Login | Register For Free | Help
Search for: (Advanced)

Mailing List Archive: Linux Virtual Server: Users

[lvs-users] Sync daemon and many concurrent connections

 

 

Linux Virtual Server users RSS feed   Index | Next | Previous | View Threaded


siim at p6drad-teel

Oct 8, 2009, 8:31 AM

Post #1 of 3 (292 views)
Permalink
[lvs-users] Sync daemon and many concurrent connections

Hi

We are planning to use LVS for a setup with a lot of (millions)
concurrent (mostly idle) connections and were setting up sync daemon to
avoid a reconnect flood when the master fails.

Originally I was planning to ask for help, but it turned out to be one
of those cases where you go over the problem description and refine the
details until the problem description ceases to exist.
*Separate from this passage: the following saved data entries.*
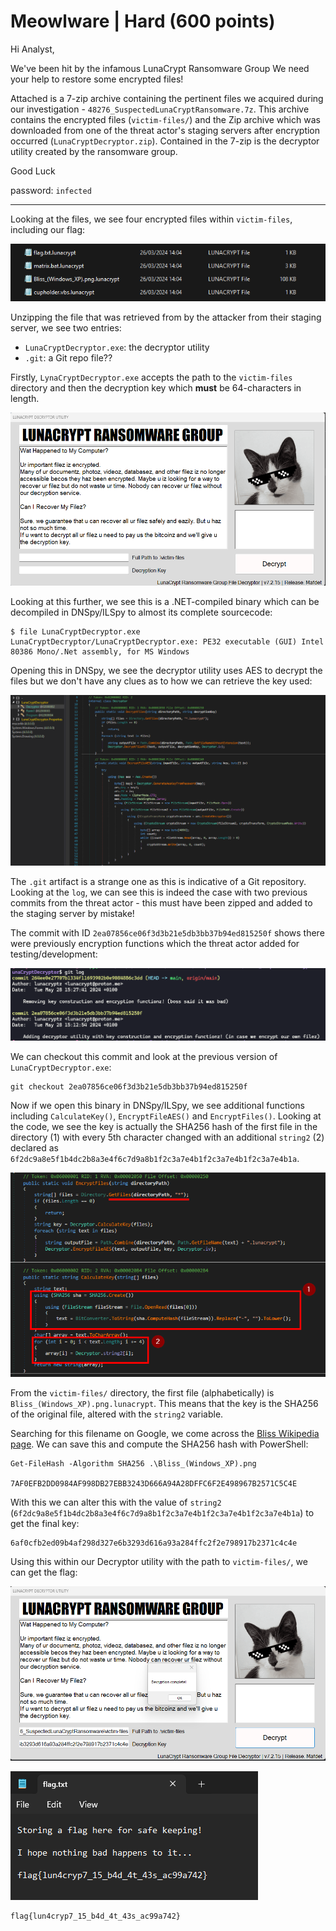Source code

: # Meowlware | Hard (600 points)

Hi Analyst,

We've been hit by the infamous LunaCrypt Ransomware Group We need your help to restore some encrypted files!

Attached is a 7-zip archive containing the pertinent files we acquired during our investigation - `48276_SuspectedLunaCryptRansomware.7z`. This archive contains the encrypted files (`victim-files/`) and the Zip archive which was downloaded from one of the threat actor's staging servers after encryption occurred (`LunaCryptDecryptor.zip`). Contained in the 7-zip is the decryptor utility created by the ransomware group.

Good Luck

password: `infected`

-----

Looking at the files, we see four encrypted files within `victim-files`, including our flag:

![](/images/meowlware_victim_files.png)

Unzipping the file that was retrieved from by the attacker from their staging server, we see two entries:

- `LunaCryptDecryptor.exe`: the decryptor utility
- `.git`: a Git repo file??

Firstly, `LynaCryptDecryptor.exe` accepts the path to the `victim-files` directory and then the decryption key which **must** be 64-characters in length.

![](/images/meowlware_decryptor_utility.png)

Looking at this further, we see this is a .NET-compiled binary which can be decompiled in DNSpy/ILSpy to almost its complete sourcecode:

```
$ file LunaCryptDecryptor.exe
LunaCryptDecryptor/LunaCryptDecryptor.exe: PE32 executable (GUI) Intel 80386 Mono/.Net assembly, for MS Windows
```

Opening this in DNSpy, we see the decryptor utility uses AES to decrypt the files but we don't have any clues as to how we can retrieve the key used:

![](/images/meowlware_decryptor_dnspy.png)

The `.git` artifact is a strange one as this is indicative of a Git repository. Looking at the `log`, we can see this is indeed the case with two previous commits from the threat actor - this must have been zipped and added to the staging server by mistake!

The commit with ID `2ea07856ce06f3d3b21e5db3bb37b94ed815250f` shows there were previously encryption functions which the threat actor added for testing/development:

![](/images/meowlware_git_log.png)

We can checkout this commit and look at the previous version of `LunaCryptDecryptor.exe`:

```
git checkout 2ea07856ce06f3d3b21e5db3bb37b94ed815250f
```

Now if we open this binary in DNSpy/ILSpy, we see additional functions including `CalculateKey()`, `EncryptFileAES()` and `EncryptFiles()`. Looking at the code, we see the key is actually the SHA256 hash of the first file in the directory (1) with every 5th character changed with an additional `string2` (2) declared as `6f2dc9a8e5f1b4dc2b8a3e4f6c7d9a8b1f2c3a7e4b1f2c3a7e4b1f2c3a7e4b1a`.

![](/images/meowlware_key_calculation.png)

From the `victim-files/` directory, the first file (alphabetically) is `Bliss_(Windows_XP).png.lunacrypt`. This means that the key is the SHA256 of the original file, altered with the `string2` variable.

Searching for this filename on Google, we come across the [Bliss Wikipedia page](https://en.wikipedia.org/wiki/Bliss_(photograph)). We can save this and compute the SHA256 hash with PowerShell:

```
Get-FileHash -Algorithm SHA256 .\Bliss_(Windows_XP).png

7AF0EFB2DD0984AF998DB27EBB3243D666A94A28DFFC6F2E498967B2571C5C4E
```

With this we can alter this with the value of `string2` (``6f2dc9a8e5f1b4dc2b8a3e4f6c7d9a8b1f2c3a7e4b1f2c3a7e4b1f2c3a7e4b1a``) to get the final key:

```
6af0cfb2ed09b4af298d327e6b3293d616a93a284ffc2f2e798917b2371c4c4e
```

Using this within our Decryptor utility with the path to `victim-files/`, we can get the flag:

![](/images/meowlware_decrypting_files.png)

![](/images/meowlware_flag.png)

```
flag{lun4cryp7_15_b4d_4t_43s_ac99a742}
```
So, instead I'll
post the results and what we needed tuning to get it working.

Short summary: sync daemon is working very well with high connection
rate if you increase rmem_default and wmem_default sysctls.

Initially, there was a problem with sync_master daemon sending updates.
As it just sent updates every second, the send buffer of the socket got
full and we got ip_vs_sync_send_async errors in kernel log. We decreased
the sleep time to 100ms which gave slightly better results, but
net.core.wmem_max and net.core.wmem_default also needed increasing
(which probably means, that we could have left the kernel unchanged).
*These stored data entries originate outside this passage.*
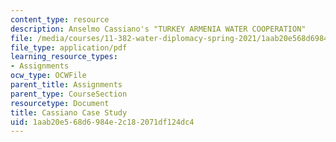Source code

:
 ```yaml
---
content_type: resource
description: Anselmo Cassiano's "TURKEY ARMENIA WATER COOPERATION"
file: /media/courses/11-382-water-diplomacy-spring-2021/1aab20e568d6984e2c182071df124dc4_MIT11_382s21_Cassiano.pdf
file_type: application/pdf
learning_resource_types:
- Assignments
ocw_type: OCWFile
parent_title: Assignments
parent_type: CourseSection
resourcetype: Document
title: Cassiano Case Study
uid: 1aab20e5-68d6-984e-2c18-2071df124dc4
---
```

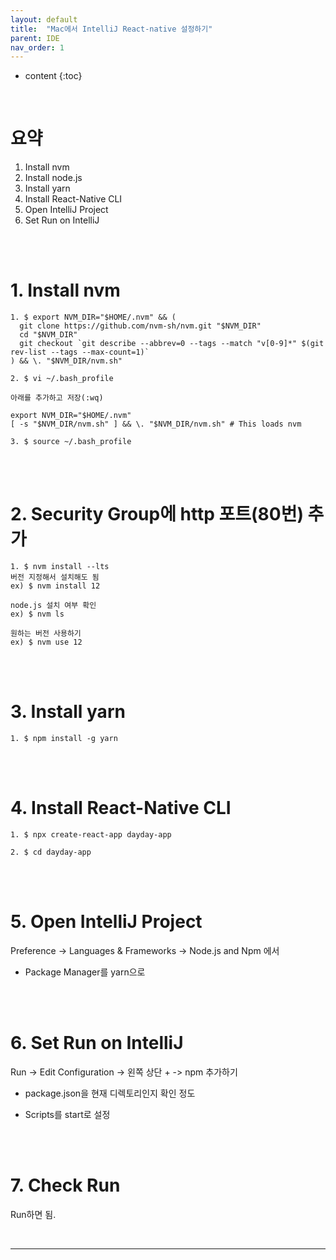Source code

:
 ```yaml
---
layout: default
title:  "Mac에서 IntelliJ React-native 설정하기"
parent: IDE
nav_order: 1
---
```


* content
{:toc}

<br>

# 요약
1. Install nvm
2. Install node.js
3. Install yarn
4. Install React-Native CLI
5. Open IntelliJ Project
6. Set Run on IntelliJ

<br>
<br>

# 1. Install nvm

```shell
1. $ export NVM_DIR="$HOME/.nvm" && (
  git clone https://github.com/nvm-sh/nvm.git "$NVM_DIR"
  cd "$NVM_DIR"
  git checkout `git describe --abbrev=0 --tags --match "v[0-9]*" $(git rev-list --tags --max-count=1)`
) && \. "$NVM_DIR/nvm.sh"

2. $ vi ~/.bash_profile

아래를 추가하고 저장(:wq)

export NVM_DIR="$HOME/.nvm"
[ -s "$NVM_DIR/nvm.sh" ] && \. "$NVM_DIR/nvm.sh" # This loads nvm

3. $ source ~/.bash_profile
```
<br>
<br>

# 2. Security Group에 http 포트(80번) 추가

```shell
1. $ nvm install --lts
버전 지정해서 설치해도 됨
ex) $ nvm install 12

node.js 설치 여부 확인
ex) $ nvm ls

원하는 버전 사용하기
ex) $ nvm use 12
```

<br>
<br>

# 3. Install yarn

```shell
1. $ npm install -g yarn
```

<br>
<br>

# 4. Install React-Native CLI

```shell
1. $ npx create-react-app dayday-app

2. $ cd dayday-app
```

<br>
<br>

# 5. Open IntelliJ Project

Preference -> Languages & Frameworks -> Node.js and Npm 에서

- Package Manager를 yarn으로

<br>
<br>

# 6. Set Run on IntelliJ

Run -> Edit Configuration -> 왼쪽 상단 + -> npm 추가하기

- package.json을 현재 디렉토리인지 확인 정도

- Scripts를 start로 설정

<br>
<br>

# 7. Check Run

Run하면 됨.

<br>

---

<script src="https://utteranc.es/client.js"
        repo="lhotse-shar/lhotse-shar.github.io"
        issue-term="pathname"
        label="Comment"
        theme="github-light"
        crossorigin="anonymous"
        async>
</script>
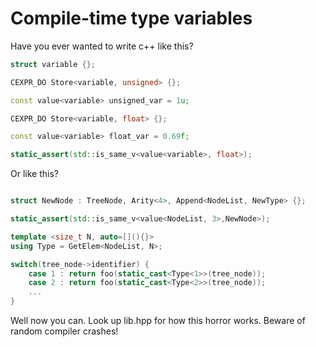# Compile-time type variables

Have you ever wanted to write c++ like this?

```cpp
struct variable {};

CEXPR_DO Store<variable, unsigned> {};

const value<variable> unsigned_var = 1u; 

CEXPR_DO Store<variable, float> {};

const value<variable> float_var = 0.69f;

static_assert(std::is_same_v<value<variable>, float>);
```
Or like this?
```cpp

struct NewNode : TreeNode, Arity<4>, Append<NodeList, NewType> {};

static_assert(std::is_same_v<value<NodeList, 3>,NewNode>);

template <size_t N, auto=[](){}>
using Type = GetElem<NodeList, N>;

switch(tree_node->identifier) {
    case 1 : return foo(static_cast<Type<1>>(tree_node));
    case 2 : return foo(static_cast<Type<2>>(tree_node));
    ...
}


```

Well now you can. Look up lib.hpp for how this horror works. Beware of random compiler crashes!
After that we had problems on the sync_backup daemon size, whose receive
buffer now got full from time to time and resulted in lost sync packets
(visible through udp receive errors). So we also increased the rmem
sysctls quite a bit, which solved that problem as well.

Another consideration for mostly idle connections seems to be choosing
appropriate sync_threshold and tcp timeout (ipvsadm -L --timeout)
values. Our current plan is to increase the tcp timeout to 30 minutes
(1800) and reduce sync_threshold to (3 10) so that the connections would
stay actual on the backup even with relatively infrequent keepalives
being sent.

Hardware for testing was a few of 2xquad opterons with 16GB memory, dual
e1000 and onboard dual bnx network cards, sync_threshold = 0 1 (sync on
every packet, for testing), using LVS-NAT. Set up and run by a very
diligent coworker :)

Some results:
8.5 million connections all synced
~100Kpackets/s of keepalives on external interface
900 packets/s of sync daemon traffic
just over 100Mbps of traffic (short packets)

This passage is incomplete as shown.